Defcon: Cybercriminals taking cues from Mafia, says FBI

August 06, 2006 (IDG News Service) The Web site offered to sell stolen credit card information for $100, but it was the title of the poster that caught FBI agent Thomas X Grasso Jr.'s attention. The cybercriminal identified himself as a "Capo di capo" -- a boss of bosses, in Mafia parlance.

As money has become the driving force behind online threats, cybercriminals have been taking a page from organized crime, adopting the same kind of organizational structures as these older crime groups, Grasso told an audience Friday at the Defcon hacker conference.
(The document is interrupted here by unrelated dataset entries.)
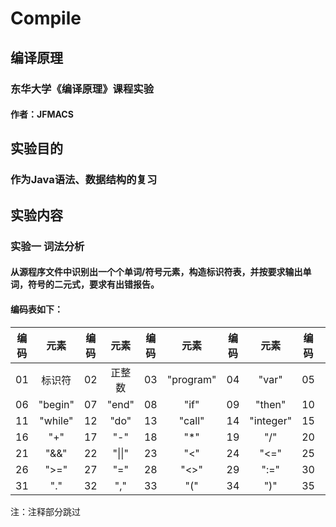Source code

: # Compile
## 编译原理
### 东华大学《编译原理》课程实验
#### 作者：JFMACS

## 实验目的
### 作为Java语法、数据结构的复习

## 实验内容
### 实验一 词法分析
#### 从源程序文件中识别出一个个单词/符号元素，构造标识符表，并按要求输出单词，符号的二元式，要求有出错报告。
#### 编码表如下：
|编码|元素|编码|元素|编码|元素|编码|元素|编码|元素|
|:---:|:---:|:---:|:---:|:---:|:---:|:---:|:---:|:---:|:---:|
|01|标识符|02|正整数|03|"program"|04|"var"|05|"procedure"|
|06|"begin"|07|"end"|08|"if"|09|"then"|10|"else"|
|11|"while"|12|"do"|13|"call"|14|"integer"|15|"real"|
|16|"+"|17|"-"|18|"*"|19|"/"|20|"!"|
|21|"&&"|22|"\|\|"|23|"<"|24|"<="|25|">"|
|26|">="|27|"="|28|"<>"|29|":="|30|";"|
|31|"."|32|","|33|"("|34|")"|35|":"|

注：注释部分跳过
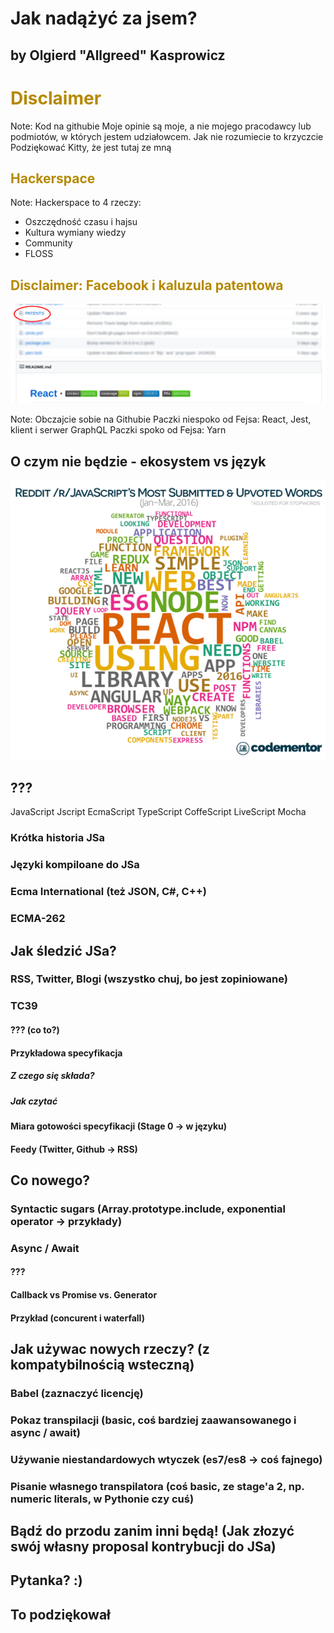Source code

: # Jak nadążyć za jsem?
## by Olgierd &#34;Allgreed&#34; Kasprowicz



# <span style="color: #b58900">Disclaimer</span>
<!-- .slide: data-background-color="black" -->

Note:
Kod na githubie
Moje opinie są moje, a nie mojego pracodawcy lub podmiotów, w których jestem udziałowcem.
Jak nie rozumiecie to krzyczcie
Podziękować Kitty, że jest tutaj ze mną



## <span style="color: #b58900">Hackerspace</span>
<!-- .slide: data-background-color="black" -->

Note:
Hackerspace to 4 rzeczy:
- Oszczędność czasu i hajsu
- Kultura wymiany wiedzy
- Community
- FLOSS


## <span style="color: #b58900">Disclaimer: Facebook i kaluzula patentowa</span>
<!-- .slide: data-background-color="black" -->

![](img/facebook_patent.png)

Note:
Obczajcie sobie na Githubie
Paczki niespoko od Fejsa: React, Jest, klient i serwer GraphQL
Paczki spoko od Fejsa: Yarn


## O czym nie będzie - ekosystem vs język

![](img/js_wordcloud.png)



<!-- Tu skończyłem pozmieniać tytuły -->
## ???
JavaScript Jscript EcmaScript TypeScript CoffeScript LiveScript Mocha


### Krótka historia JSa
### Języki kompiloane do JSa
### Ecma International (też JSON, C#, C++)
### ECMA-262

## Jak śledzić JSa?

### RSS, Twitter, Blogi (wszystko chuj, bo jest zopiniowane)
### TC39
#### ??? (co to?)

#### Przykładowa specyfikacja
##### Z czego się składa?
##### Jak czytać
#### Miara gotowości specyfikacji (Stage 0 -> w języku)

#### Feedy (Twitter, Github -> RSS)

## Co nowego?

### Syntactic sugars (Array.prototype.include, exponential operator -> przykłady)

### Async / Await

#### ???
#### Callback vs Promise vs. Generator
#### Przykład (concurent i waterfall)

## Jak używac nowych rzeczy? (z kompatybilnością wsteczną)

### Babel (zaznaczyć licencję)
### Pokaz transpilacji (basic, coś bardziej zaawansowanego i async / await)
### Używanie niestandardowych wtyczek (es7/es8 -> coś fajnego)
### Pisanie własnego transpilatora (coś basic, ze stage'a 2, np. numeric literals, w Pythonie czy cuś)

## Bądź do przodu zanim inni będą! (Jak złozyć swój własny proposal kontrybucji do JSa)
<!-- TU skończyłem -->



## Pytanka? :)



## To podziękował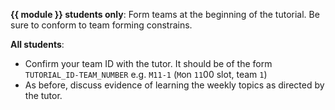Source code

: **{{ module }} students only**: Form teams at the beginning of the tutorial. Be sure to conform to team forming constrains.

<panel src="../../admin/project-teams.md#main" header="Admin {{ icon_embedding }} Team Forming :star:" minimized />

**All students**: 
* Confirm your team ID with the tutor. It should be of the form `TUTORIAL_ID-TEAM_NUMBER` e.g. `M11-1` (`M`on `11`00 slot, team `1`)
* As before, discuss evidence of learning the weekly topics as directed by the tutor.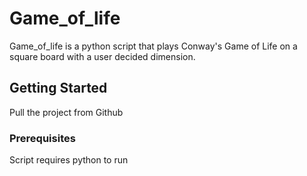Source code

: # Game_of_life

Game_of_life is a python script that plays Conway's Game of Life on a square
board with a user decided dimension.

## Getting Started

Pull the project from Github

### Prerequisites

Script requires python to run

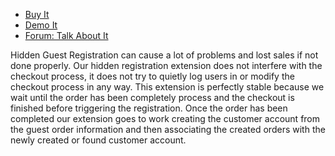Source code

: 
 - [Buy It](https://merchantprotocol.com/store/magento-extensions/magento-v1-0/hidden-guest-registration-at-checkout.html)
 - [Demo It](http://demo.merchantprotocol.com/M1-guest-registration)
 - [Forum: Talk About It](https://merchantprotocol.com/forums/forum/magento-plugin-forum/hidden-guest-registration-checkout/)

Hidden Guest Registration can cause a lot of problems and lost sales if not done properly. Our hidden registration extension does not interfere with the checkout process, it does not try to quietly log users in or modify the checkout process in any way. This extension is perfectly stable because we wait until the order has been completely process and the checkout is finished before triggering the registration. Once the order has been completed our extension goes to work creating the customer account from the guest order information and then associating the created orders with the newly created or found customer account.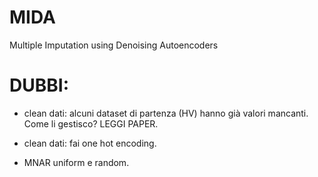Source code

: # MIDA
Multiple Imputation using Denoising Autoencoders


# DUBBI:

* clean dati: alcuni dataset di partenza (HV) hanno già valori mancanti. Come li gestisco? LEGGI PAPER.

* clean dati: fai one hot encoding.

* MNAR uniform e random.

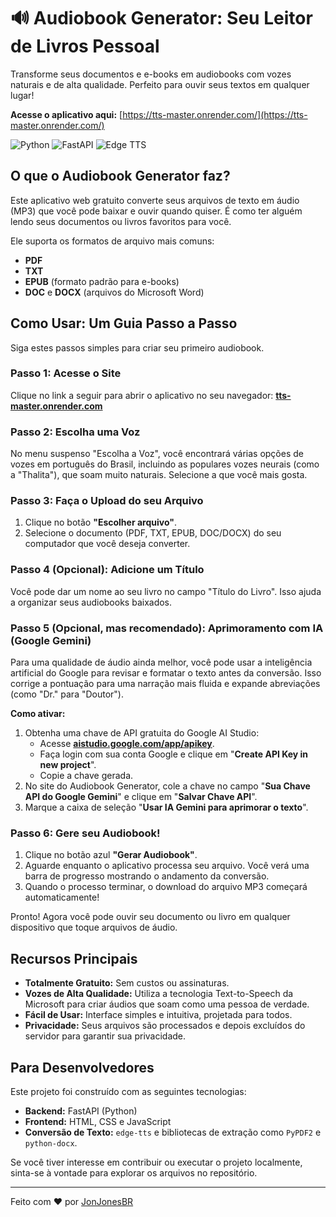 # 🔊 Audiobook Generator: Seu Leitor de Livros Pessoal

Transforme seus documentos e e-books em audiobooks com vozes naturais e de alta qualidade. Perfeito para ouvir seus textos em qualquer lugar!

**Acesse o aplicativo aqui:** [https://tts-master.onrender.com/](https://tts-master.onrender.com/)

![Python](https://img.shields.io/badge/Python-3776AB?style=for-the-badge&logo=python&logoColor=white)
![FastAPI](https://img.shields.io/badge/FastAPI-009688?style=for-the-badge&logo=fastapi&logoColor=white)
![Edge TTS](https://img.shields.io/badge/Edge%20TTS-0078D4?style=for-the-badge&logo=microsoftedge&logoColor=white)

## O que o Audiobook Generator faz?

Este aplicativo web gratuito converte seus arquivos de texto em áudio (MP3) que você pode baixar e ouvir quando quiser. É como ter alguém lendo seus documentos ou livros favoritos para você.

Ele suporta os formatos de arquivo mais comuns:
* **PDF**
* **TXT**
* **EPUB** (formato padrão para e-books)
* **DOC** e **DOCX** (arquivos do Microsoft Word)

## Como Usar: Um Guia Passo a Passo

Siga estes passos simples para criar seu primeiro audiobook.

### Passo 1: Acesse o Site

Clique no link a seguir para abrir o aplicativo no seu navegador:
[**tts-master.onrender.com**](https://tts-master.onrender.com/)

### Passo 2: Escolha uma Voz

No menu suspenso "Escolha a Voz", você encontrará várias opções de vozes em português do Brasil, incluindo as populares vozes neurais (como a "Thalita"), que soam muito naturais. Selecione a que você mais gosta.

### Passo 3: Faça o Upload do seu Arquivo

1.  Clique no botão **"Escolher arquivo"**.
2.  Selecione o documento (PDF, TXT, EPUB, DOC/DOCX) do seu computador que você deseja converter.

### Passo 4 (Opcional): Adicione um Título

Você pode dar um nome ao seu livro no campo "Título do Livro". Isso ajuda a organizar seus audiobooks baixados.

### Passo 5 (Opcional, mas recomendado): Aprimoramento com IA (Google Gemini)

Para uma qualidade de áudio ainda melhor, você pode usar a inteligência artificial do Google para revisar e formatar o texto antes da conversão. Isso corrige a pontuação para uma narração mais fluida e expande abreviações (como "Dr." para "Doutor").

**Como ativar:**
1.  Obtenha uma chave de API gratuita do Google AI Studio:
    * Acesse **[aistudio.google.com/app/apikey](https://aistudio.google.com/app/apikey)**.
    * Faça login com sua conta Google e clique em "**Create API Key in new project**".
    * Copie a chave gerada.
2.  No site do Audiobook Generator, cole a chave no campo "**Sua Chave API do Google Gemini**" e clique em "**Salvar Chave API**".
3.  Marque a caixa de seleção "**Usar IA Gemini para aprimorar o texto**".

### Passo 6: Gere seu Audiobook!

1.  Clique no botão azul **"Gerar Audiobook"**.
2.  Aguarde enquanto o aplicativo processa seu arquivo. Você verá uma barra de progresso mostrando o andamento da conversão.
3.  Quando o processo terminar, o download do arquivo MP3 começará automaticamente!

Pronto! Agora você pode ouvir seu documento ou livro em qualquer dispositivo que toque arquivos de áudio.

## Recursos Principais

* **Totalmente Gratuito:** Sem custos ou assinaturas.
* **Vozes de Alta Qualidade:** Utiliza a tecnologia Text-to-Speech da Microsoft para criar áudios que soam como uma pessoa de verdade.
* **Fácil de Usar:** Interface simples e intuitiva, projetada para todos.
* **Privacidade:** Seus arquivos são processados e depois excluídos do servidor para garantir sua privacidade.

## Para Desenvolvedores

Este projeto foi construído com as seguintes tecnologias:

* **Backend:** FastAPI (Python)
* **Frontend:** HTML, CSS e JavaScript
* **Conversão de Texto:** `edge-tts` e bibliotecas de extração como `PyPDF2` e `python-docx`.

Se você tiver interesse em contribuir ou executar o projeto localmente, sinta-se à vontade para explorar os arquivos no repositório.

---
Feito com ❤️ por [JonJonesBR](https://github.com/JonJonesBR)
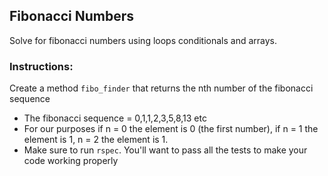 ## Fibonacci Numbers
Solve for fibonacci numbers using loops conditionals and arrays.

### Instructions: 

Create a method `fibo_finder` that returns the nth number of the fibonacci sequence 
- The fibonacci sequence = 0,1,1,2,3,5,8,13 etc 
- For our purposes if n = 0 the element is 0 (the first number), if n = 1 the element is 1, n = 2 the element is 1.
- Make sure to run `rspec`. You'll want to pass all the tests to make your code working properly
Defcon immediately follows Black Hat, its sister show.

"This organized crime group, Carderplanet, organized themselves into the same structure as the Italian Mafia," said Grasso, a supervisory special agent who works at the National Cyber Forensics & Training Alliance.

And the costs of cybercrime are steep. The FBI estimates that it cost the U.S. more than $67 billion last year, Grasso said.

To illustrate how sophisticated these cybercriminals are, Grasso then played a slick promotional video offering Carderplanet "business" services. It could easily have been mistaken for a legitimate IT consulting ad.

"Just so there's no confusion here, these guys are not doing something legal," he told the audience after playing the video.

The Carderplanet Web site has now been shut down and the FBI is working with other law enforcement agencies in eastern Europe to put the group completely out of business.

But Carderplanet is just one part of a larger confederation of online criminals called the International Carder's Alliance. They use known Web sites and IRC (Internet Relay Chat) channels to coordinate their online attacks.

"This is really the heart of organized cybercrime," Grasso said of the alliance. Many other cybercrime groups, with names such as Mazafaka, Shadowcrew, and IAACA (the International Association for the Advancement of Criminal Activity), are affiliated with this organization.

One reason for the similarities between cybercriminals and traditional organized crime is that the gangs themselves increasingly are becoming involved in online crime.

"The [criminal activities] area is crowded, and cybercrime is a great outlet for these groups to move into," Grasso said.

"The average take on a bank robbery is, like, $3,000. The persons committing that crime run an extremely high risk of something bad happening to them," he said. "You can run a phishing scam and make hundreds of thousands of dollars. You can be a spammer and be rich off your rocker."